Return verbatim every line from the first line of the data below to the line that contains "- submission only in pdf format", inclusive, and no further.

——

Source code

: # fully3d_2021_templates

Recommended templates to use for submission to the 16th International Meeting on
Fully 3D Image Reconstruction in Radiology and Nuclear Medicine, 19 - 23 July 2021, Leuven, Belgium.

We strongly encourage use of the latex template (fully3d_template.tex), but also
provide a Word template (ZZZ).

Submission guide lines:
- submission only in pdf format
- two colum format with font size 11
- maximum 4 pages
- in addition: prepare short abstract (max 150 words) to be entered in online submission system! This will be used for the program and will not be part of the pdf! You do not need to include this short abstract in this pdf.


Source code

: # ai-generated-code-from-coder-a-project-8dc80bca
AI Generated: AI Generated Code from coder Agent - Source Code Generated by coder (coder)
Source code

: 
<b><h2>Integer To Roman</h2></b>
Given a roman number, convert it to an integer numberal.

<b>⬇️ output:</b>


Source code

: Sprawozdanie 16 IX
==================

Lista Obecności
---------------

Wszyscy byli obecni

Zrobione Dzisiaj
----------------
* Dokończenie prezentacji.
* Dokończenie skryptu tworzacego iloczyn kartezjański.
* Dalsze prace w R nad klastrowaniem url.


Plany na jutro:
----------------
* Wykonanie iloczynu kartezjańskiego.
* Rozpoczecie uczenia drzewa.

——

▸ **COMPLETED TASK**
Source code

: # fully3d_2021_templates

Recommended templates to use for submission to the 16th International Meeting on
Fully 3D Image Reconstruction in Radiology and Nuclear Medicine, 19 - 23 July 2021, Leuven, Belgium.

We strongly encourage use of the latex template (fully3d_template.tex), but also
provide a Word template (ZZZ).

Submission guide lines:
- submission only in pdf format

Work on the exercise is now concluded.